Como RCA no quiso pagar, ADR lo vendió por su cuenta, a 2400 dólares la unidad. Colocó sólo dos, pero Martin Goetz, el responsable del desarrollo de Autoflow, no cejó en su empeño. Lo reescribió para el lenguaje más popular, Autocoder, del ordenador más vendido del momento, el IBM 1401, y ahí la cosa cambió. Pero no demasiado, no crean. Muchos clientes esperaban que el gigante azul terminara produciendo un programa similar. Así que ADR patentó el suyo para asegurarse de tener la exclusiva. Y para prevenir que sus clientes copiaran el programa, en lugar de venderlo hizo firmar contratos de arrendamiento en cuyas condiciones se incluía la prohibición de copiarlo. Para 1970, el programa tenía un par de miles de usuarios, cifra bastante alta para una época en que no había ordenadores personales.

Otros siguieron la estela. El programa que marcaría la línea que seguirían la mayoría de empresas a partir de entonces se llamó Mark IV, y fue puesto a la venta por la empresa Informatics en 1967. Era un gestor de ficheros, es decir, un precursor de las modernas bases de datos, como las que vende Oracle, escrito para la gama de computadores System/360 de IBM, lo que le permitía un público potencial muy alto. A un precio de 30 000 dólares, alcanzó el millón en ventas el primer año, y los términos en que ofrecía su software, similares a los de Autoflow, se convirtieron en el estándar que seguiría la industria hasta nuestros días: alquiler indefinido del programa y unos términos y condiciones que prohibían la copia a terceros. Al principio ofrecía gratuitamente a sus clientes las mejoras al programa, pero tras cuatro años decidió cambiar de política y cobrar por las versiones nuevas. Lo mismito que ahora.

Pero tanto ADR como Informatics eran pioneros, y pioneros a los que no seguía ni el tato. Hasta que en 1969 IBM, presionada por una investigación de las autoridades antimonopolio, decidió separar el hardware del software y venderlos por separado. No afectaba a todo, pues los sistemas operativos y los lenguajes de programación seguían incluidos en el precio de la máquina, pero con este movimiento los programas del principal vendedor de ordenadores se ponían a la par que las de otros proveedores, que inmediatamente se lanzaron a competir. Si en aquel año la industria ingresó unos 20 millones de dólares, para 1975 la cifra se había disparado hasta los 400. De ese dinero, 7,4 millones correspondían a Mark IV.

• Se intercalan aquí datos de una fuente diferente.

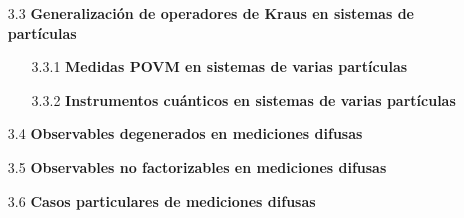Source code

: \documentclass[12pt,oneside]{book}\raggedbottom{} %
\begin{document}
\begin{sloppypar}
{{\begin{itemize}
\begin{itemize}
    \item[3.2.2] \textbf{Instrumentos cuánticos para dos partículas:}
\item[3.2.3]\textbf{{Equivalencia de los instrumentos}:}
\item[3.2.4] \textbf{Ejemplos sobre los efectos de una medición difusa:}
  \end{itemize}

 
  \item[3.3 ] \textbf{Generalización de operadores de Kraus en sistemas de \texorpdfstring{}{N} partículas}

\begin{itemize}
  \item[3.3.1] \textbf{Medidas POVM en sistemas de varias partículas}
  \item[3.3.2] \textbf{Instrumentos cuánticos en sistemas de varias partículas} 
\end{itemize}

\item[3.4]\textbf{Observables degenerados en mediciones difusas} 

\item[3.5] \textbf{Observables no factorizables en mediciones difusas} %

\item[3.6] \textbf{Casos particulares de mediciones difusas} 




\end{itemize}}}
\end{sloppypar}
\end{document}
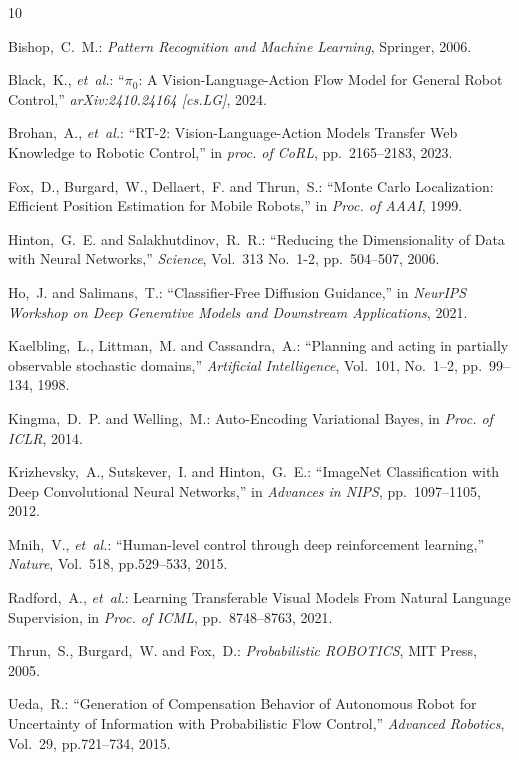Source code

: \documentclass[twocolumn]{jarticle} %
\begin{document}
\newcommand{\noop}[1]{}
\begin{thebibliography}{10}

Bishop,~C.~M.: {\em {Pattern Recognition and Machine Learning}}, Springer, 2006.

Black,~K., {\it et~al.}: ``{$\pi_0$: A Vision-Language-Action Flow Model for General
  Robot Control},'' {\em arXiv:2410.24164 [cs.LG]},  2024.

Brohan,~A., {\it et~al.}: ``{RT-2: Vision-Language-Action Models Transfer Web Knowledge
  to Robotic Control},'' in {\em proc. of CoRL}, pp.~2165--2183, 2023.

Fox,~D., Burgard,~W., Dellaert,~F. and Thrun,~S.: ``{Monte Carlo Localization:
  Efficient Position Estimation for Mobile Robots},'' in {\em Proc. of AAAI},
  1999.

Hinton,~G.~E. and Salakhutdinov,~R.~R.: ``{Reducing the Dimensionality of Data
  with Neural Networks},'' {\em Science}, Vol.~313 No.~1-2, pp.~504--507, 2006.

Ho,~J. and Salimans,~T.: ``{Classifier-Free Diffusion Guidance},'' in {\em NeurIPS
  Workshop on Deep Generative Models and Downstream Applications}, 2021.

Kaelbling,~L., Littman,~M. and Cassandra,~A.: ``{Planning and acting in partially
  observable stochastic domains},'' {\em Artificial Intelligence}, Vol.~101, No.~1--2, pp.~99--134, 1998.

Kingma,~D.~P. and Welling,~M.: {Auto-Encoding Variational Bayes}, in {\em Proc. of ICLR}, 2014.

Krizhevsky,~A., Sutskever,~I. and Hinton,~G.~E.: ``{ImageNet Classification with Deep Convolutional Neural Networks},'' in {\em Advances in NIPS}, pp.~1097--1105, 2012.

Mnih,~V., {\it et~al.}: ``{Human-level
  control through deep reinforcement learning},'' {\em Nature}, Vol.~518,
  pp.529--533, 2015.

Radford,~A., {\it et~al.}: Learning Transferable Visual Models From Natural Language
  Supervision, in {\em Proc. of ICML}, pp.~8748--8763, 2021.

Thrun,~S., Burgard,~W. and Fox,~D.: {\em {Probabilistic ROBOTICS}}, MIT Press,
  2005.

Ueda,~R.: ``{Generation of Compensation Behavior of Autonomous Robot for
  Uncertainty of Information with Probabilistic Flow Control},'' {\em Advanced
  Robotics}, Vol.~29, pp.721--734, 2015.


\end{thebibliography}
\end{document}
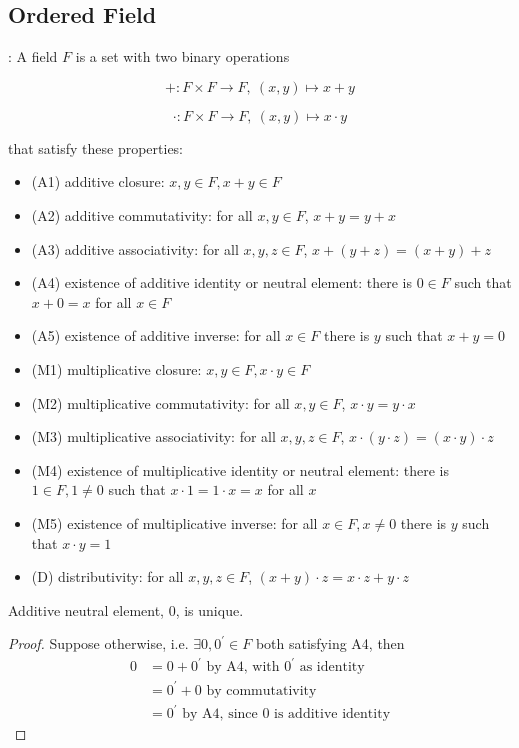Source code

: \subsection{Ordered Field}
\begin{definition}[Field]: 
  A field $F$ is a set with two binary operations

\[
+: F \times F \to F,\ (x, y) \mapsto x + y
\]

\[
\cdot: F \times F \to F,\ (x, y) \mapsto x \cdot y
\]

that satisfy these properties:
\begin{itemize}
\item (A1) additive closure: $x, y \in F, x + y \in F$
\item (A2) additive commutativity: for all $x, y \in F$, $x + y = y + x$
\item (A3) additive associativity: for all $x, y, z \in F$, $x + (y + z) = (x + y) + z$
\item (A4) existence of additive identity or neutral element: there is $0 \in F$ such that $x + 0 = x$ for all $x \in F$
\item (A5) existence of additive inverse: for all $x \in F$ there is $y$ such that $x + y = 0$
\item (M1) multiplicative closure: $x, y \in F, x \cdot y \in F$
\item (M2) multiplicative commutativity: for all $x, y \in F$, $x \cdot y = y \cdot x$
\item (M3) multiplicative associativity: for all $x, y, z \in F$, $x \cdot (y \cdot z) = (x \cdot y) \cdot z$
\item (M4) existence of multiplicative identity or neutral element: there is $1 \in F, 1 \neq 0$ such that $x \cdot 1 = 1 \cdot x = x$ for all $x$
\item (M5) existence of multiplicative inverse: for all $x \in F, x \neq 0$ there is $y$ such that $x \cdot y = 1$
\item (D) distributivity: for all $x, y, z \in F$, $(x + y) \cdot z = x \cdot z + y \cdot z$
\end{itemize}
\end{definition}

\begin{remark} Additive neutral element, 0, is unique.
\end{remark}
\begin{proof} Suppose otherwise, i.e. $\exists 0, 0^{\prime} \in F$ both satisfying A4, then 
  \begin{align*}
      0 &= 0 + 0^{\prime} \text{ by A4, with $0^{\prime}$ as identity} \\
      &= 0^{\prime} + 0 \text{ by commutativity} \\
      &= 0^{\prime} \text{ by A4, since 0 is additive identity}
  \end{align*}
\end{proof}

Pese a que la imagen que todos tenemos en mente cuando se habla de software es Microsoft, lo cierto es que todo el negocio de la industria entonces se correspondía a aplicaciones destinadas a empresas. Hoy en día las principales empresas del ramo, quitando la compañía de Bill Gates, tienen nombres tan poco conocidos como SAP, Computer Associates, Software AG, Sybase, Informix… y algunos algo más familiares como IBM, HP, Oracle o Ericsson. Pero todos ellos se dedican al aburrido trabajo de hacer programas útiles para que los usemos en la oficina. Un coñazo de empresas, vamos.

SOFTWARE EN CRISIS

Aunque haya quien piense que la única crisis que merece tal nombre es la económica que padecemos estos años, la verdad es que hay más. En los años sesenta, encima de tener que aguantar a los hippies, los informáticos y sobre todo sus clientes sufrieron la crisis del software.

Los ordenadores se multiplicaron en número y capacidad entre finales de los cincuenta y principios de los sesenta. El ordenador de gama más baja de la línea System/360 de IBM, lanzado en 1964, era 43 veces más rápido y tenía 66 veces la memoria del modelo estrella del gigante azul en 1953, el IBM 650. Y si en 1960 había 4400 ordenadores en todos los Estados Unidos, el principal mercado de estos cacharrejos por aquel entonces, en 1965 eran ya 21 600.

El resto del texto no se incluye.